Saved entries

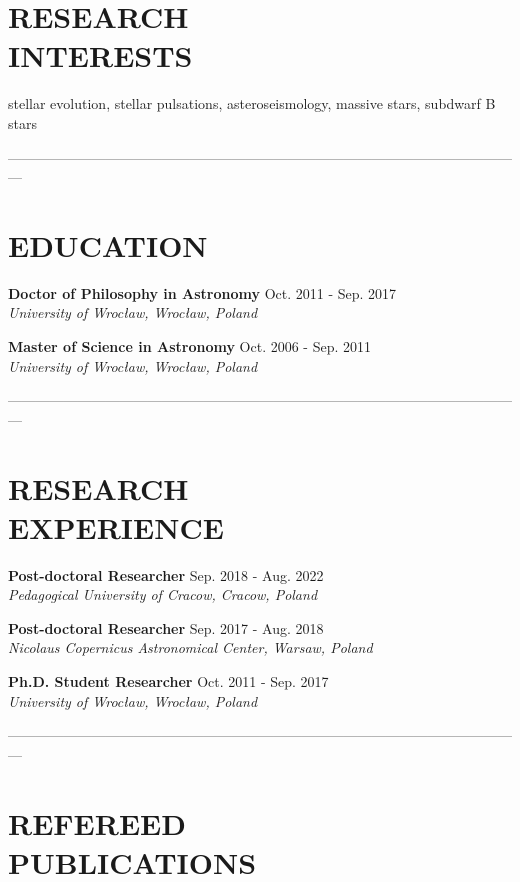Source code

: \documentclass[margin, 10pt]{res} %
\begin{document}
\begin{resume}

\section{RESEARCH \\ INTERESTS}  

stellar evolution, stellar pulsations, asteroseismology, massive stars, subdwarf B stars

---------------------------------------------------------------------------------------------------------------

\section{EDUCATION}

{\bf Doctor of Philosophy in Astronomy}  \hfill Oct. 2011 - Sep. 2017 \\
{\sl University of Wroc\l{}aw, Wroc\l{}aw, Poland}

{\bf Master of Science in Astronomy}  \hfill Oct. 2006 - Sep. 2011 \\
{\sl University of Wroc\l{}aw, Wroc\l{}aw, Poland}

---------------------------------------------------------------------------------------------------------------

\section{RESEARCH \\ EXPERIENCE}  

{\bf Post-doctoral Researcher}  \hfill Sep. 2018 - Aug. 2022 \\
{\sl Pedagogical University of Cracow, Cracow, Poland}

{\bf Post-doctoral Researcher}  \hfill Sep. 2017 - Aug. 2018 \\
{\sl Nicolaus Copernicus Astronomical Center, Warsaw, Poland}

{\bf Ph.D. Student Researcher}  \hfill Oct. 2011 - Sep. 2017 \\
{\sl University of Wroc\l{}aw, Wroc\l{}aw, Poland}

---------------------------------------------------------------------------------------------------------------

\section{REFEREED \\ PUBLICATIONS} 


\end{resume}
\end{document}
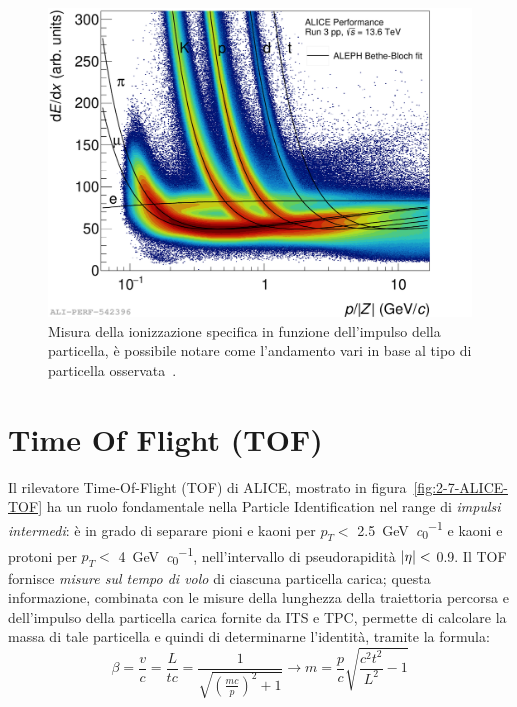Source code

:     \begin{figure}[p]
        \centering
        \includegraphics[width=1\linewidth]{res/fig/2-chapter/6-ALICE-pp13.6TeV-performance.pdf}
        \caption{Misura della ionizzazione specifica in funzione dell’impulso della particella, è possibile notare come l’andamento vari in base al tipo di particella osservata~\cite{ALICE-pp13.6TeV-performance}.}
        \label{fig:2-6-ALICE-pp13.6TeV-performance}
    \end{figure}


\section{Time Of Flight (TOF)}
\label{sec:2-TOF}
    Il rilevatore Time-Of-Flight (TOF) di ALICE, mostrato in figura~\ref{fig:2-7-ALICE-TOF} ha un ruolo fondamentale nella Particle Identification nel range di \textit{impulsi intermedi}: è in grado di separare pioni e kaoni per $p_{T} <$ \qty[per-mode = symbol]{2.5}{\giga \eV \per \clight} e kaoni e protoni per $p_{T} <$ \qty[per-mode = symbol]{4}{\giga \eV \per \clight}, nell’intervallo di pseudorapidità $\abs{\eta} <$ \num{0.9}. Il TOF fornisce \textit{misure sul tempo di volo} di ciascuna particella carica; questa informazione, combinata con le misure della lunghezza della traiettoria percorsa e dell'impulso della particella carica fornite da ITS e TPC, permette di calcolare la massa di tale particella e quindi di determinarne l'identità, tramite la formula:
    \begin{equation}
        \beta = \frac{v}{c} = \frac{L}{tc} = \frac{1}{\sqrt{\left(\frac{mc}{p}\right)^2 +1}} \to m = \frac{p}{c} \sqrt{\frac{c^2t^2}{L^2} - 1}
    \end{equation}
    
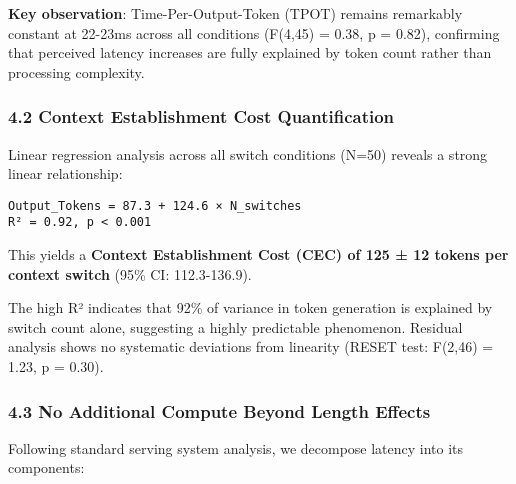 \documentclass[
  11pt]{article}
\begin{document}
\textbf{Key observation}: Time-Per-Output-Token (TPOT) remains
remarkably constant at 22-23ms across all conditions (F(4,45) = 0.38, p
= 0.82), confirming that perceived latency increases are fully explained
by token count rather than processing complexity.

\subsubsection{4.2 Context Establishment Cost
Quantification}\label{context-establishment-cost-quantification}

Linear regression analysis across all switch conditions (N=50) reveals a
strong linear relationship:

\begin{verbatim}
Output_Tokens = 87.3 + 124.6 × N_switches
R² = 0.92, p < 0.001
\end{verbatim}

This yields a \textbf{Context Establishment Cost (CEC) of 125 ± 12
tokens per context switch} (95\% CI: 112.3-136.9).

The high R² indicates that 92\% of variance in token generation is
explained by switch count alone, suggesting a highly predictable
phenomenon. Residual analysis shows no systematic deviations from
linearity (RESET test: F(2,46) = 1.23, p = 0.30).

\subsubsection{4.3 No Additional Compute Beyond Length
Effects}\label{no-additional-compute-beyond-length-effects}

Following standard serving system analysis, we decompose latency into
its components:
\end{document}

--

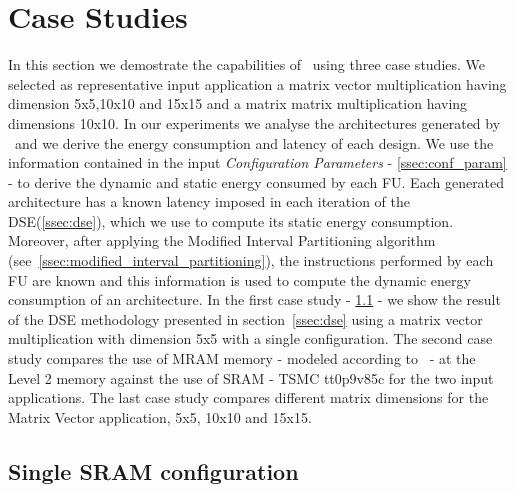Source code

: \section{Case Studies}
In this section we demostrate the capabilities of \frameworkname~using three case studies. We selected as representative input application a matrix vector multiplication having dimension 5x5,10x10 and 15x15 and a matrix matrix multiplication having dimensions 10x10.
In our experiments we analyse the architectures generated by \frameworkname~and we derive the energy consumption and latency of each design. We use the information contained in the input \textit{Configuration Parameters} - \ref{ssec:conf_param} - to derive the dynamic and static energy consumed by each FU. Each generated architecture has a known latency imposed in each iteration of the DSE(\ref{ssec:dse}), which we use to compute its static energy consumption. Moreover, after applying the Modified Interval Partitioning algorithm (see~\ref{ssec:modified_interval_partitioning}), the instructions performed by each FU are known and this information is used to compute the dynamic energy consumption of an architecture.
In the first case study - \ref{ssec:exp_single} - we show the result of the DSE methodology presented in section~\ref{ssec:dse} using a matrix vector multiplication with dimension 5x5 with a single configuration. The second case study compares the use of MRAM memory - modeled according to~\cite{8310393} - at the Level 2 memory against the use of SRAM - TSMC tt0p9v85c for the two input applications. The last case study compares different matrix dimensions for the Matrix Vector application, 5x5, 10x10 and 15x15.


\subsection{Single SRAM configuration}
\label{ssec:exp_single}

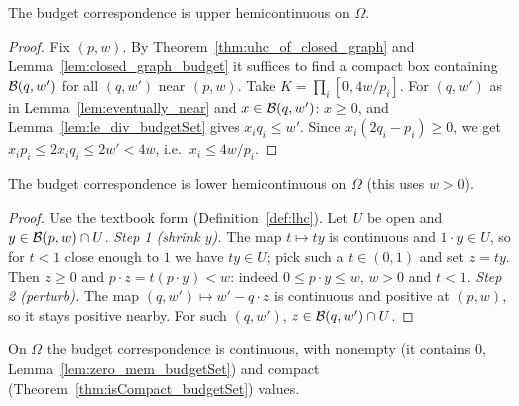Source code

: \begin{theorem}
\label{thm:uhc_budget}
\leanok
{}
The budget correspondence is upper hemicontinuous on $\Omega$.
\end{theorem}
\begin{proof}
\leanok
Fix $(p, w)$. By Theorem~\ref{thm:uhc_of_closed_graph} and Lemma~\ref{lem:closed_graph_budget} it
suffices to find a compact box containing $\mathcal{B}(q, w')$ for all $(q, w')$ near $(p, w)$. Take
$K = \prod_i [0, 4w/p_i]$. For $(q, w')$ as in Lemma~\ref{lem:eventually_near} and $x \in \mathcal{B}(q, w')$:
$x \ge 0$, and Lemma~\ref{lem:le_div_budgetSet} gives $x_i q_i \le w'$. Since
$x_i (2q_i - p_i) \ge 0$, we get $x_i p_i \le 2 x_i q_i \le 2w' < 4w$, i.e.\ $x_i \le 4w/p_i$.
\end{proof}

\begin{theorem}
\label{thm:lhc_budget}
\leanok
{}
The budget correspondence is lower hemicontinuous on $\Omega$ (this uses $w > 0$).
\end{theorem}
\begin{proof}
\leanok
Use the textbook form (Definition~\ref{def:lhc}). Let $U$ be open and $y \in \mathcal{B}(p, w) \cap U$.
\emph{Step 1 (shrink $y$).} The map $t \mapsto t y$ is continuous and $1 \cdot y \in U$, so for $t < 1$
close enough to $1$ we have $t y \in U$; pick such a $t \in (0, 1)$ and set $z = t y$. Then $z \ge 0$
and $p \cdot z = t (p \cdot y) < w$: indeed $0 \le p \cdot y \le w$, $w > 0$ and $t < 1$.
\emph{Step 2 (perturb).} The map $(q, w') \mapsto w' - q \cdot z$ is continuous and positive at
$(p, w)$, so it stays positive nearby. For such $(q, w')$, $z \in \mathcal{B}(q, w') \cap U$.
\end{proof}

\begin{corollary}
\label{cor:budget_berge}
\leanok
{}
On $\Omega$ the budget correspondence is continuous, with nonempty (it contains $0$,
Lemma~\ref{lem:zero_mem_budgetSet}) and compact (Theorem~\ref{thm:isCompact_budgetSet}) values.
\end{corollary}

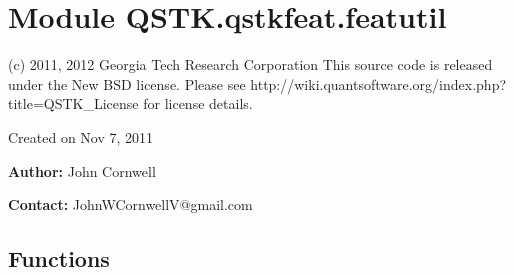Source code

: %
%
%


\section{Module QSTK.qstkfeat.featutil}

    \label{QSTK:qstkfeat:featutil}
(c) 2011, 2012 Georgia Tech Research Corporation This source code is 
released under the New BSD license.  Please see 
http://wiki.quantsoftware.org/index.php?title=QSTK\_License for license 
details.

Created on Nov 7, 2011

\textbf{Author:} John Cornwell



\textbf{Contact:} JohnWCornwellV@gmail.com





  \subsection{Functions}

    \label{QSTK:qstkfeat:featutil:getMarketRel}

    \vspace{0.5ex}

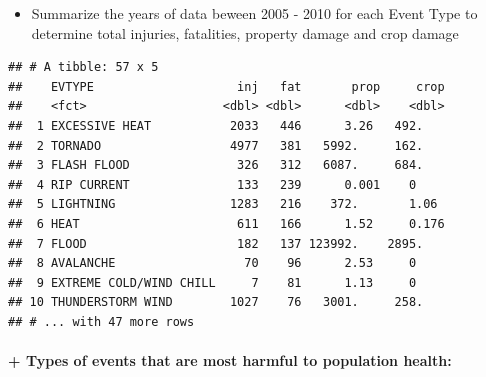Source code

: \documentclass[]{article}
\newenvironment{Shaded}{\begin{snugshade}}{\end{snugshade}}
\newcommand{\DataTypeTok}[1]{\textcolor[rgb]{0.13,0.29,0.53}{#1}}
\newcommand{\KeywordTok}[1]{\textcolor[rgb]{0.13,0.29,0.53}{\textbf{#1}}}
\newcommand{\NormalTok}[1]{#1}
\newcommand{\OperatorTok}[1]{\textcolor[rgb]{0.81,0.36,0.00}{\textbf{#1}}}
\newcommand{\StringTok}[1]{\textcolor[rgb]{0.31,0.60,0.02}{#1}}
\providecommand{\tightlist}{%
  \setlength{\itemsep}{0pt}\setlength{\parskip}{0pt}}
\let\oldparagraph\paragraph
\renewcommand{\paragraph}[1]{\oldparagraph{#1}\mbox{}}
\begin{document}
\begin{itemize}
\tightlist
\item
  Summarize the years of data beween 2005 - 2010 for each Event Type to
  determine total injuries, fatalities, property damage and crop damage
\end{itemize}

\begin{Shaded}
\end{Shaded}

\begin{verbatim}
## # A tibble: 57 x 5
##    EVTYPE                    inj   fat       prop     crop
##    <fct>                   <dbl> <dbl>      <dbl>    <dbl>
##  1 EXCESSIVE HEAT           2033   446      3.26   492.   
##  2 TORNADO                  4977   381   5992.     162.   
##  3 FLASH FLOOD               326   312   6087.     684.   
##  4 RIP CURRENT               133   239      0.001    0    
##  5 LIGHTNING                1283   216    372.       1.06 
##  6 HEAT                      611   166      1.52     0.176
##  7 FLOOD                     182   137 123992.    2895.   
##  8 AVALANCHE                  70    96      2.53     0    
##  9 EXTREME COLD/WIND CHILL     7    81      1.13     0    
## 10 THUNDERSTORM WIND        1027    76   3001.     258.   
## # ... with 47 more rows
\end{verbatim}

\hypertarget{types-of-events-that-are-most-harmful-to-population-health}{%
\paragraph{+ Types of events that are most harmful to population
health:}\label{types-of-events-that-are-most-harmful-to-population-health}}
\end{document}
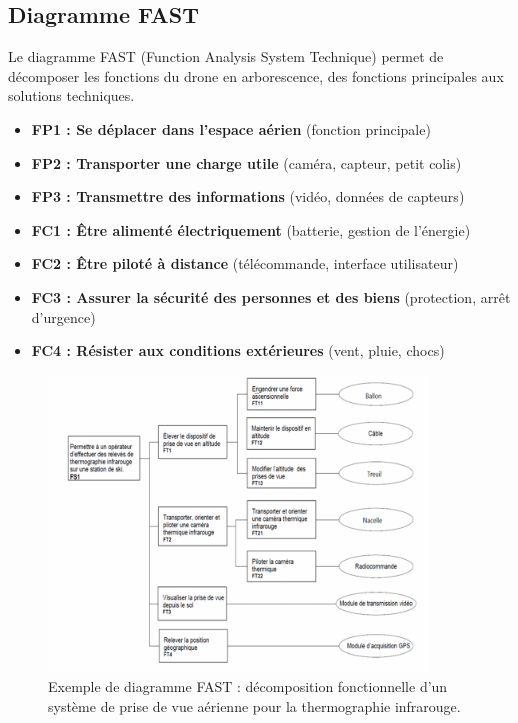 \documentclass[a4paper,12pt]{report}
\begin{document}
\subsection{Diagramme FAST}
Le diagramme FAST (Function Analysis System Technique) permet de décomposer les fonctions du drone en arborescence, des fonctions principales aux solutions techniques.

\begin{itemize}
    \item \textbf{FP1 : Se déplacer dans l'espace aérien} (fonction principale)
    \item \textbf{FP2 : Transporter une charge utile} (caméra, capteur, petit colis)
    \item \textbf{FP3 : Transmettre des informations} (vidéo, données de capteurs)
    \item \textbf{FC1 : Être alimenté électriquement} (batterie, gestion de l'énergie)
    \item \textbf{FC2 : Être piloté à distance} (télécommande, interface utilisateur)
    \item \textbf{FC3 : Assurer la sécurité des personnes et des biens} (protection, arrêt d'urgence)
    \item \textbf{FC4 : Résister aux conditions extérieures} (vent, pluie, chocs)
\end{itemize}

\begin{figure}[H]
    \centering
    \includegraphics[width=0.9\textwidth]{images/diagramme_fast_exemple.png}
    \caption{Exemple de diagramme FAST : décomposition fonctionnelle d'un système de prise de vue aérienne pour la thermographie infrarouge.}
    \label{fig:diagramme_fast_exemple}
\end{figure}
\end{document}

The problem:
All lines above from the one with "determine total injuries, fatalities, property" to the one with "4 RIP CURRENT", inclusive, should be copied exactly, and no other lines.

Exercise response:
  determine total injuries, fatalities, property damage and crop damage
\end{itemize}

\begin{Shaded}
\end{Shaded}

\begin{verbatim}
## # A tibble: 57 x 5
##    EVTYPE                    inj   fat       prop     crop
##    <fct>                   <dbl> <dbl>      <dbl>    <dbl>
##  1 EXCESSIVE HEAT           2033   446      3.26   492.   
##  2 TORNADO                  4977   381   5992.     162.   
##  3 FLASH FLOOD               326   312   6087.     684.   
##  4 RIP CURRENT               133   239      0.001    0    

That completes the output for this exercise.